Abstract

The use of clinical genetics evaluations and testing for infants with congenital heart defects (CHDs) is subject to practice variation. This single-institution cross-sectional study of all inpatient infants with severe CHDs evaluated 440 patients using a cardiovascular genetics service (2014–2019). In total, 376 (85.5%) had chromosome microarray (CMA), of which 55 (14.6%) were diagnostic in syndromic (N = 35) or isolated (N = 20) presentations. Genetic diagnoses were made in all CHD classes.
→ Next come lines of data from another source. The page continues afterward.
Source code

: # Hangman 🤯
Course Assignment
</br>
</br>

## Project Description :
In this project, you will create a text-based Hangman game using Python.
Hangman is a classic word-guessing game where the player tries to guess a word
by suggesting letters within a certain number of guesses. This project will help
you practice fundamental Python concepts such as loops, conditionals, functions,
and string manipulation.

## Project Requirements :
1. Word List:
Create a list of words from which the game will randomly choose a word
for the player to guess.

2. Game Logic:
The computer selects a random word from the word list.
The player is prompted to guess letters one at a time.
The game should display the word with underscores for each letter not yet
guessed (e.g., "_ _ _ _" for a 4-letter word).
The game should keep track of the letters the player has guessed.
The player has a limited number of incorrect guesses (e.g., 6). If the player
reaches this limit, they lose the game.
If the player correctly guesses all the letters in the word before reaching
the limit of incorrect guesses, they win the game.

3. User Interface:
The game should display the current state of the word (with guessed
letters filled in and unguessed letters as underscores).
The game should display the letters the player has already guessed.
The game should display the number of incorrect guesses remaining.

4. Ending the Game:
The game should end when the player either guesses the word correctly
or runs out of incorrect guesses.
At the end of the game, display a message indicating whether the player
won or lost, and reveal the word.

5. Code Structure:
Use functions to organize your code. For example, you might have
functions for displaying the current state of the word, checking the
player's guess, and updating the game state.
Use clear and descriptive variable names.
Diagnostic yield was higher in syndromic appearing infants, but geneticists’ dysmorphology exams lacked complete sensitivity and 6.5% of isolated CHD cases had diagnostic CMA. Interestingly, diagnostic results (15.8%) in left ventricular outflow tract obstruction (LVOTO) defects occurred most often in patients with isolated CHD. Geneticists’ evaluations were particularly important for second-tier molecular testing (10.5% test-specific yield), bringing the overall genetic testing yield to 17%. We assess these results in the context of previous studies. Cumulative evidence provides a rationale for comprehensive, standardized genetic evaluation in infants with severe CHDs regardless of lesion or extracardiac anomalies because genetic diagnoses that impact care are easily missed. These findings support routine CMA testing in infants with severe CHDs and underscore the importance of copy-number analysis with newer testing strategies such as exome and genome sequencing.

Highlights

  • Congenital heart defects (CHDs) are the most prevalent type of birth defect, with an estimated global prevalence of ~1–2% [1,2]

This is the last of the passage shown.